[Collected data]
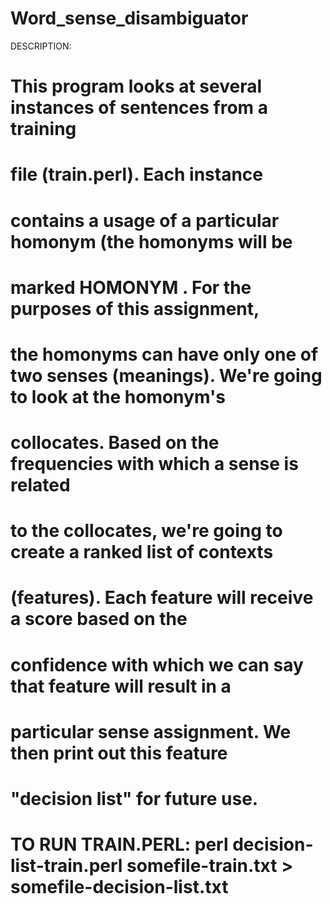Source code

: # Word_sense_disambiguator
DESCRIPTION:
# This program looks at several instances of sentences from a training
# file (train.perl). Each instance
# contains a usage of a particular homonym (the homonyms will be
# marked <head> HOMONYM </head>. For the purposes of this assignment,
# the homonyms can have only one of two senses (meanings). We're going to look at the homonym's
# collocates. Based on the frequencies with which a sense is related
# to the collocates, we're going to create a ranked list of contexts
# (features). Each feature will receive a score based on the
# confidence with which we can say that feature will result in a
# particular sense assignment. We then print out this feature
# "decision list" for future use.
#
# TO RUN TRAIN.PERL:  perl decision-list-train.perl somefile-train.txt > somefile-decision-list.txt

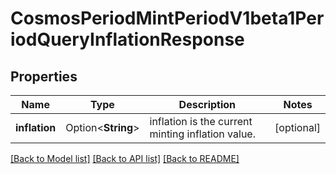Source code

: # CosmosPeriodMintPeriodV1beta1PeriodQueryInflationResponse

## Properties

Name | Type | Description | Notes
------------ | ------------- | ------------- | -------------
**inflation** | Option<**String**> | inflation is the current minting inflation value. | [optional]

[[Back to Model list]](../README.md#documentation-for-models) [[Back to API list]](../README.md#documentation-for-api-endpoints) [[Back to README]](../README.md)


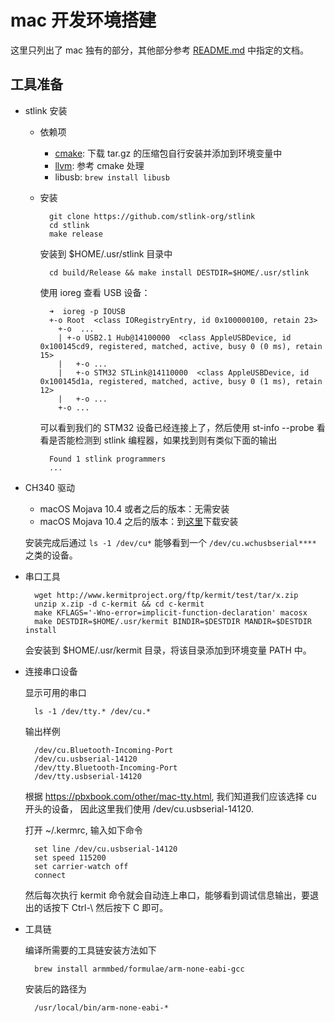 # mac 开发环境搭建

这里只列出了 mac 独有的部分，其他部分参考 [README.md](../README.md) 中指定的文档。

## 工具准备

- stlink 安装

  - 依赖项

    - [cmake](https://cmake.org/download/): 下载 tar.gz 的压缩包自行安装并添加到环境变量中
    - [llvm](https://releases.llvm.org/download.html): 参考 cmake 处理
    - libusb: `brew install libusb`

  - 安装

          git clone https://github.com/stlink-org/stlink
          cd stlink
          make release

    安装到 $HOME/.usr/stlink 目录中

          cd build/Release && make install DESTDIR=$HOME/.usr/stlink

    使用 ioreg 查看 USB 设备：

          ➜  ioreg -p IOUSB
          +-o Root  <class IORegistryEntry, id 0x100000100, retain 23>
            +-o  ...
            | +-o USB2.1 Hub@14100000  <class AppleUSBDevice, id 0x100145cd9, registered, matched, active, busy 0 (0 ms), retain 15>
            |   +-o ...
            |   +-o STM32 STLink@14110000  <class AppleUSBDevice, id 0x100145d1a, registered, matched, active, busy 0 (1 ms), retain 12>
            |   +-o ...
            +-o ...

    可以看到我们的 STM32 设备已经连接上了，然后使用 st-info --probe 看看是否能检测到
    stlink 编程器，如果找到则有类似下面的输出

          Found 1 stlink programmers
          ...

- CH340 驱动

  - macOS Mojava 10.4 或者之后的版本：无需安装
  - macOS Mojava 10.4 之后的版本：到[这里](https://github.com/adrianmihalko/ch340g-ch34g-ch34x-mac-os-x-driver)下载安装

  安装完成后通过 `ls -1 /dev/cu*` 能够看到一个 `/dev/cu.wchusbserial****` 之类的设备。

- 串口工具

        wget http://www.kermitproject.org/ftp/kermit/test/tar/x.zip
        unzip x.zip -d c-kermit && cd c-kermit
        make KFLAGS='-Wno-error=implicit-function-declaration' macosx
        make DESTDIR=$HOME/.usr/kermit BINDIR=$DESTDIR MANDIR=$DESTDIR install

  会安装到 $HOME/.usr/kermit 目录，将该目录添加到环境变量 PATH 中。

- 连接串口设备

  显示可用的串口

        ls -1 /dev/tty.* /dev/cu.*

  输出样例

        /dev/cu.Bluetooth-Incoming-Port
        /dev/cu.usbserial-14120
        /dev/tty.Bluetooth-Incoming-Port
        /dev/tty.usbserial-14120

  根据 https://pbxbook.com/other/mac-tty.html, 我们知道我们应该选择 cu 开头的设备，
  因此这里我们使用 /dev/cu.usbserial-14120.

  打开 ~/.kermrc, 输入如下命令

        set line /dev/cu.usbserial-14120
        set speed 115200
        set carrier-watch off
        connect

  然后每次执行 kermit 命令就会自动连上串口，能够看到调试信息输出，要退出的话按下 Ctrl-\ 然后按下 C 即可。

- 工具链

  编译所需要的工具链安装方法如下

        brew install armmbed/formulae/arm-none-eabi-gcc

  安装后的路径为

        /usr/local/bin/arm-none-eabi-*
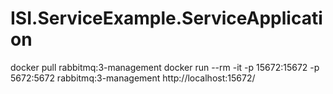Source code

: # ISI.ServiceExample.ServiceApplication

docker pull rabbitmq:3-management
docker run --rm -it -p 15672:15672 -p 5672:5672 rabbitmq:3-management
http://localhost:15672/

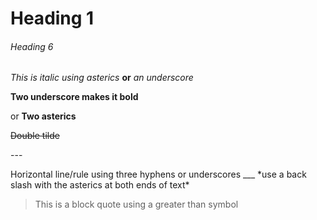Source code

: # Heading 1
###### Heading 6<!-- Italics-->
*This is italic using asterics*
  __or__
_an underscore_
<!--Bold/Strong-->
__Two underscore makes it bold__

or
**Two asterics**
<!--Strike-through-->
~~Double tilde~~
<!--Horizontal Rule-->---
Horizontal line/rule using three hyphens or underscores
___<!--Showing asterics-->
\*use a back slash with the asterics at both ends of text\*
<!--Blockquotes-->
>This is a block quote using a greater than symbol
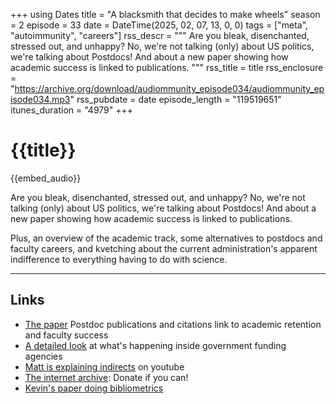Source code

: +++
using Dates
title = "A blacksmith that decides to make wheels"
season = 2
episode = 33
date = DateTime(2025, 02, 07, 13, 0, 0)
tags = ["meta", "autoimmunity", "careers"]
rss_descr = """
Are you bleak, disenchanted, stressed out, and unhappy? 
No, we're not talking (only) about US politics,
we're talking about Postdocs! 
And about a new paper showing how academic success
is linked to publications.
"""
rss_title = title
rss_enclosure = "https://archive.org/download/audiommunity_episode034/audiommunity_episode034.mp3"
rss_pubdate = date
episode_length = "119519651"
itunes_duration = "4979"
+++

# {{title}}

{{embed_audio}}

Are you bleak, disenchanted, stressed out, and unhappy? 
No, we're not talking (only) about US politics,
we're talking about Postdocs! 
And about a new paper showing how academic success
is linked to publications.

Plus, an overview of the academic track,
some alternatives to postdocs and faculty careers,
and kvetching about the current administration's apparent indifference
to everything having to do with science.


---

## Links

- [The paper][paper]
  Postdoc publications and citations link to academic retention and faculty success
- [A detailed look][govt_agencies]
  at what's happening inside government funding agencies
- [Matt is explaining indirects][matt] on youtube
- [The internet archive][archive]: Donate if you can!
- [Kevin's paper doing bibliometrics][women]

[paper]: https://doi.org/10.1073/pnas.2402053122
[govt_agencies]: https://www.science.org/content/blog-post/revised-and-extended-what-s-happening-inside-nih-and-nsf
[archive]: https://archive.org
[matt]: https://youtu.be/GxhHKkZkvjI?si=WKISpg1K63FnHp2o
[women]: https://doi.org/10.1371/journal.pcbi.1005134
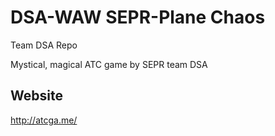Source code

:DSA-WAW SEPR-Plane Chaos
================

Team DSA Repo 

Mystical, magical ATC game by SEPR team DSA

Website
---------

http://atcga.me/
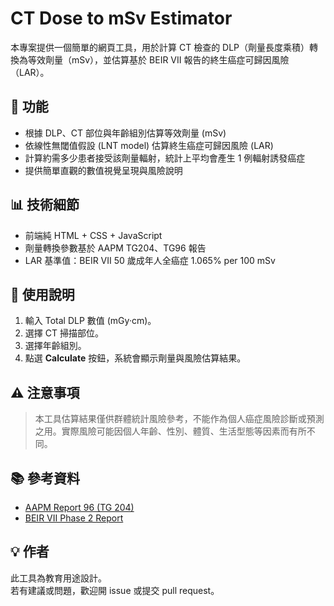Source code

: # CT Dose to mSv Estimator

本專案提供一個簡單的網頁工具，用於計算 CT 檢查的 DLP（劑量長度乘積）轉換為等效劑量（mSv），並估算基於 BEIR VII 報告的終生癌症可歸因風險（LAR）。

## 🔹 功能
- 根據 DLP、CT 部位與年齡組別估算等效劑量 (mSv)
- 依線性無閾值假設 (LNT model) 估算終生癌症可歸因風險 (LAR)
- 計算約需多少患者接受該劑量輻射，統計上平均會產生 1 例輻射誘發癌症
- 提供簡單直觀的數值視覺呈現與風險說明

## 📊 技術細節
- 前端純 HTML + CSS + JavaScript
- 劑量轉換參數基於 AAPM TG204、TG96 報告
- LAR 基準值：BEIR VII 50 歲成年人全癌症 1.065% per 100 mSv

## 📝 使用說明
1. 輸入 Total DLP 數值 (mGy·cm)。
2. 選擇 CT 掃描部位。
3. 選擇年齡組別。
4. 點選 **Calculate** 按鈕，系統會顯示劑量與風險估算結果。

## ⚠ 注意事項
> 本工具估算結果僅供群體統計風險參考，不能作為個人癌症風險診斷或預測之用。實際風險可能因個人年齡、性別、體質、生活型態等因素而有所不同。

## 📚 參考資料
- [AAPM Report 96 (TG 204)](https://www.aapm.org/pubs/reports/RPT_96.pdf)
- [BEIR VII Phase 2 Report](https://nap.nationalacademies.org/read/11340/chapter/14)

## 💡 作者
此工具為教育用途設計。  
若有建議或問題，歡迎開 issue 或提交 pull request。
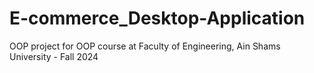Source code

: # E-commerce_Desktop-Application
OOP project for OOP course at Faculty of Engineering, Ain Shams University - Fall 2024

TASK TO CARRY OUT — Return the count of lines in the entries above that include the word "SEPR", without any added text.

RESPONSE TO THE EXERCISE — 2